··· GIVEN RECORDS ···
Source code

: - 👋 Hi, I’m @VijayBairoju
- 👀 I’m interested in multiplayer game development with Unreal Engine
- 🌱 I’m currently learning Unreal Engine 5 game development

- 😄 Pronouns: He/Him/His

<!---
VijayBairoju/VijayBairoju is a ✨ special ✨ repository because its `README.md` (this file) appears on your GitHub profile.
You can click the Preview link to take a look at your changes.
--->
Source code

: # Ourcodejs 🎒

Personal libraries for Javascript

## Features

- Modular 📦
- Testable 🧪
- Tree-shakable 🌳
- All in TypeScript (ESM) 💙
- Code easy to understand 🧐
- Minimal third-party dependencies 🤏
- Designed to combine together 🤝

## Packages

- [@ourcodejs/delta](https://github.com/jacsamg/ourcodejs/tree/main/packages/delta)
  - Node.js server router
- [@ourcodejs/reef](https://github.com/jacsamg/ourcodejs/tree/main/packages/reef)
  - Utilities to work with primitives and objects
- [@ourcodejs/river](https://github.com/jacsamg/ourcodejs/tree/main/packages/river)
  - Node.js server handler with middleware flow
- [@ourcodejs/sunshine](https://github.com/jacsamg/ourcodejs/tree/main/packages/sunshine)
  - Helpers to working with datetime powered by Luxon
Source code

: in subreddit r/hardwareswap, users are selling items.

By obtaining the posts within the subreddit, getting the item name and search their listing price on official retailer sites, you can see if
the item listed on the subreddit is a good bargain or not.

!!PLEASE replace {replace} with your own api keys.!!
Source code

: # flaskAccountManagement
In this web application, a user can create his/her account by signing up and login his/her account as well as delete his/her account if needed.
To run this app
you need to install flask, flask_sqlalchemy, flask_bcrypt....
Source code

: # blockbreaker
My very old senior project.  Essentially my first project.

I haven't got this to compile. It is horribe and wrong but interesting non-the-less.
···
**PROBLEM DESCRIPTION**: Beginning at the line containing "- Node.js server handler", repeat each line exactly through the last line of the entries, and include no other lines.

**RESPONSE BOX**:
  - Node.js server handler with middleware flow
- [@ourcodejs/sunshine](https://github.com/jacsamg/ourcodejs/tree/main/packages/sunshine)
  - Helpers to working with datetime powered by Luxon
Source code

: in subreddit r/hardwareswap, users are selling items.

By obtaining the posts within the subreddit, getting the item name and search their listing price on official retailer sites, you can see if
the item listed on the subreddit is a good bargain or not.

!!PLEASE replace {replace} with your own api keys.!!
Source code

: # flaskAccountManagement
In this web application, a user can create his/her account by signing up and login his/her account as well as delete his/her account if needed.
To run this app
you need to install flask, flask_sqlalchemy, flask_bcrypt....
Source code

: # blockbreaker
My very old senior project.  Essentially my first project.

I haven't got this to compile. It is horribe and wrong but interesting non-the-less.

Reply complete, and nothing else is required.